** RECORDS FOR THE EXERCISE follows **

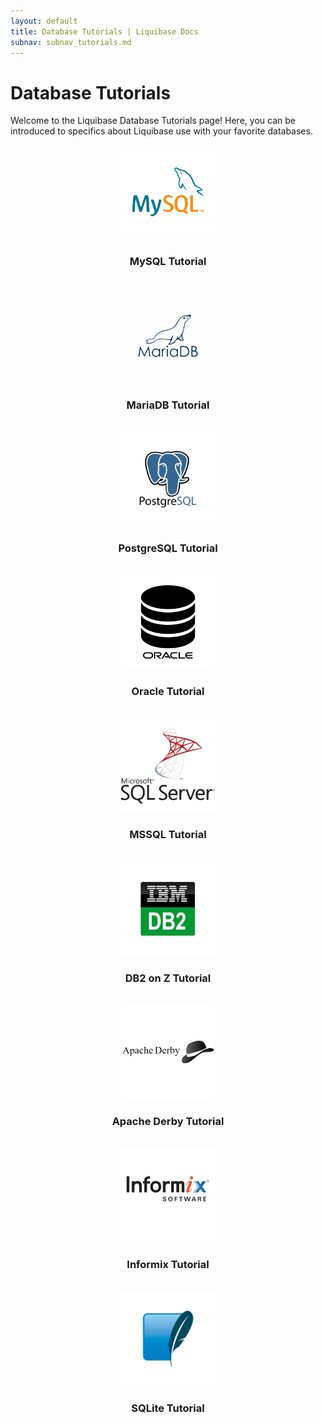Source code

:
 ```yaml
---
layout: default
title: Database Tutorials | Liquibase Docs
subnav: subnav_tutorials.md
---
```

# Database Tutorials

Welcome to the Liquibase Database Tutorials page! Here, you can be introduced to specifics about Liquibase use with your favorite databases.

<div class="tile-container">
    <div class="tile-item" align="center">
        <a href="\documentation\tutorials\mysql.html"><img src="\images\documentation\Tutorials\mysql.png" width="150px" alt="MySQL Tutorial"></a>
        <h3>MySQL Tutorial</h3>
        <br>
    </div>
    <div class="tile-item" align="center">
        <a href="\documentation\tutorials\mariadb.html"><img src="\images\documentation\Tutorials\mariadb.png" width="150px" alt="MariaDB Tutorial"></a>
        <h3>MariaDB Tutorial</h3>
        <br>
    </div>
    <div class="tile-item" align="center">
        <a href="\documentation\tutorials\postgresql.html"><img src="\images\documentation\Tutorials\postgresql.png" width="150px" alt="PostgreSQL Tutorial"></a>
        <h3>PostgreSQL Tutorial</h3>
        <br>
    </div>
    <div class="tile-item" align="center">
        <a href="\documentation\tutorials\oracle.html"><img src="\images\documentation\Tutorials\oracle.png" width="150px" alt="Oracle Tutorial"></a>
        <h3>Oracle Tutorial</h3>
        <br>
    </div>
    <div class="tile-item" align="center">
        <a href="\documentation\tutorials\mssql.html"><img src="\images\documentation\Tutorials\mssql.png" width="150px" alt="MSSQL Tutorial"></a>
        <h3>MSSQL Tutorial</h3>
        <br>
    </div>
    <div class="tile-item" align="center">
        <a href="/documentation/tutorials/db2onz.html"><img src="\images\documentation\Tutorials\DB2.png" width="150px" alt="DB2 on Z Tutorial"></a>
        <h3>DB2 on Z Tutorial</h3>
        <br>
    </div>
    <div class="tile-item" align="center">
        <a href="\documentation\tutorials\apache-derby.html"><img src="\images\documentation\Tutorials\derbylogo.png" width="150px" alt="Apache Derby Tutorial"></a>
        <h3>Apache Derby Tutorial</h3>
        <br>
    </div>
    <div class="tile-item" align="center">
        <a href="\documentation\tutorials\informix.html"><img src="\images\documentation\Tutorials\informix.png" width="150px" height="150px" alt="Informix Tutorial"></a>
        <h3>Informix Tutorial</h3>
        <br>
    </div>
    <div class="tile-item" align="center">
        <a href="\documentation\tutorials\sqlite.html"><img src="\images\documentation\Tutorials\sqlite.png" width="150px" alt="SQLite Tutorial"></a>
        <h3>SQLite Tutorial</h3>
        <br>
    </div>
</div>
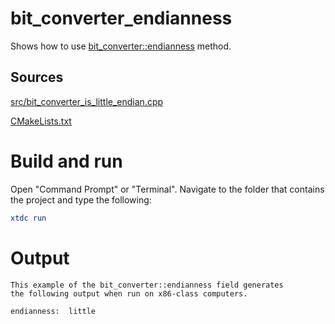 # bit_converter_endianness

Shows how to use [bit_converter::endianness](https://codedocs.xyz/gammasoft71/xtd/classxtd_1_1bit__converter.html#a74775c90de1b900dda7995b804274b1b) method.

## Sources

[src/bit_converter_is_little_endian.cpp](src/bit_converter_is_little_endian.cpp)

[CMakeLists.txt](CMakeLists.txt)

# Build and run

Open "Command Prompt" or "Terminal". Navigate to the folder that contains the project and type the following:

```cmake
xtdc run
```

# Output

```
This example of the bit_converter::endianness field generates
the following output when run on x86-class computers.
 
endianness:  little
```
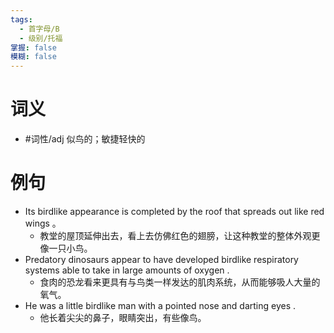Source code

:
 ```yaml
---
tags:
  - 首字母/B
  - 级别/托福
掌握: false
模糊: false
---
```

# 词义
- #词性/adj  似鸟的；敏捷轻快的
# 例句
- Its birdlike appearance is completed by the roof that spreads out like red wings 。
	- 教堂的屋顶延伸出去，看上去仿佛红色的翅膀，让这种教堂的整体外观更像一只小鸟。
- Predatory dinosaurs appear to have developed birdlike respiratory systems able to take in large amounts of oxygen .
	- 食肉的恐龙看来更具有与鸟类一样发达的肌肉系统，从而能够吸人大量的氧气。
- He was a little birdlike man with a pointed nose and darting eyes .
	- 他长着尖尖的鼻子，眼睛突出，有些像鸟。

** End of RECORDS FOR THE EXERCISE **

• PROMPT
I'd like the material above repeated exactly, with the pictures omitted.

• EXPECTED ANSWER
Source code

:
 ```yaml
---
layout: default
title: Database Tutorials | Liquibase Docs
subnav: subnav_tutorials.md
---
```

# Database Tutorials

Welcome to the Liquibase Database Tutorials page! Here, you can be introduced to specifics about Liquibase use with your favorite databases.

<div class="tile-container">
    <div class="tile-item" align="center">
        <a href="\documentation\tutorials\mysql.html"><img src="\images\documentation\Tutorials\mysql.png" width="150px" alt="MySQL Tutorial"></a>
        <h3>MySQL Tutorial</h3>
        <br>
    </div>
    <div class="tile-item" align="center">
        <a href="\documentation\tutorials\mariadb.html"><img src="\images\documentation\Tutorials\mariadb.png" width="150px" alt="MariaDB Tutorial"></a>
        <h3>MariaDB Tutorial</h3>
        <br>
    </div>
    <div class="tile-item" align="center">
        <a href="\documentation\tutorials\postgresql.html"><img src="\images\documentation\Tutorials\postgresql.png" width="150px" alt="PostgreSQL Tutorial"></a>
        <h3>PostgreSQL Tutorial</h3>
        <br>
    </div>
    <div class="tile-item" align="center">
        <a href="\documentation\tutorials\oracle.html"><img src="\images\documentation\Tutorials\oracle.png" width="150px" alt="Oracle Tutorial"></a>
        <h3>Oracle Tutorial</h3>
        <br>
    </div>
    <div class="tile-item" align="center">
        <a href="\documentation\tutorials\mssql.html"><img src="\images\documentation\Tutorials\mssql.png" width="150px" alt="MSSQL Tutorial"></a>
        <h3>MSSQL Tutorial</h3>
        <br>
    </div>
    <div class="tile-item" align="center">
        <a href="/documentation/tutorials/db2onz.html"><img src="\images\documentation\Tutorials\DB2.png" width="150px" alt="DB2 on Z Tutorial"></a>
        <h3>DB2 on Z Tutorial</h3>
        <br>
    </div>
    <div class="tile-item" align="center">
        <a href="\documentation\tutorials\apache-derby.html"><img src="\images\documentation\Tutorials\derbylogo.png" width="150px" alt="Apache Derby Tutorial"></a>
        <h3>Apache Derby Tutorial</h3>
        <br>
    </div>
    <div class="tile-item" align="center">
        <a href="\documentation\tutorials\informix.html"><img src="\images\documentation\Tutorials\informix.png" width="150px" height="150px" alt="Informix Tutorial"></a>
        <h3>Informix Tutorial</h3>
        <br>
    </div>
    <div class="tile-item" align="center">
        <a href="\documentation\tutorials\sqlite.html"><img src="\images\documentation\Tutorials\sqlite.png" width="150px" alt="SQLite Tutorial"></a>
        <h3>SQLite Tutorial</h3>
        <br>
    </div>
</div>
 # bit_converter_endianness

Shows how to use [bit_converter::endianness](https://codedocs.xyz/gammasoft71/xtd/classxtd_1_1bit__converter.html#a74775c90de1b900dda7995b804274b1b) method.

## Sources

[src/bit_converter_is_little_endian.cpp](src/bit_converter_is_little_endian.cpp)

[CMakeLists.txt](CMakeLists.txt)

# Build and run

Open "Command Prompt" or "Terminal". Navigate to the folder that contains the project and type the following:

```cmake
xtdc run
```

# Output

```
This example of the bit_converter::endianness field generates
the following output when run on x86-class computers.
 
endianness:  little
```
Source code

:
 ```yaml
---
tags:
  - 首字母/B
  - 级别/托福
掌握: false
模糊: false
---
```

# 词义
- #词性/adj  似鸟的；敏捷轻快的
# 例句
- Its birdlike appearance is completed by the roof that spreads out like red wings 。
	- 教堂的屋顶延伸出去，看上去仿佛红色的翅膀，让这种教堂的整体外观更像一只小鸟。
- Predatory dinosaurs appear to have developed birdlike respiratory systems able to take in large amounts of oxygen .
	- 食肉的恐龙看来更具有与鸟类一样发达的肌肉系统，从而能够吸人大量的氧气。
- He was a little birdlike man with a pointed nose and darting eyes .
	- 他长着尖尖的鼻子，眼睛突出，有些像鸟。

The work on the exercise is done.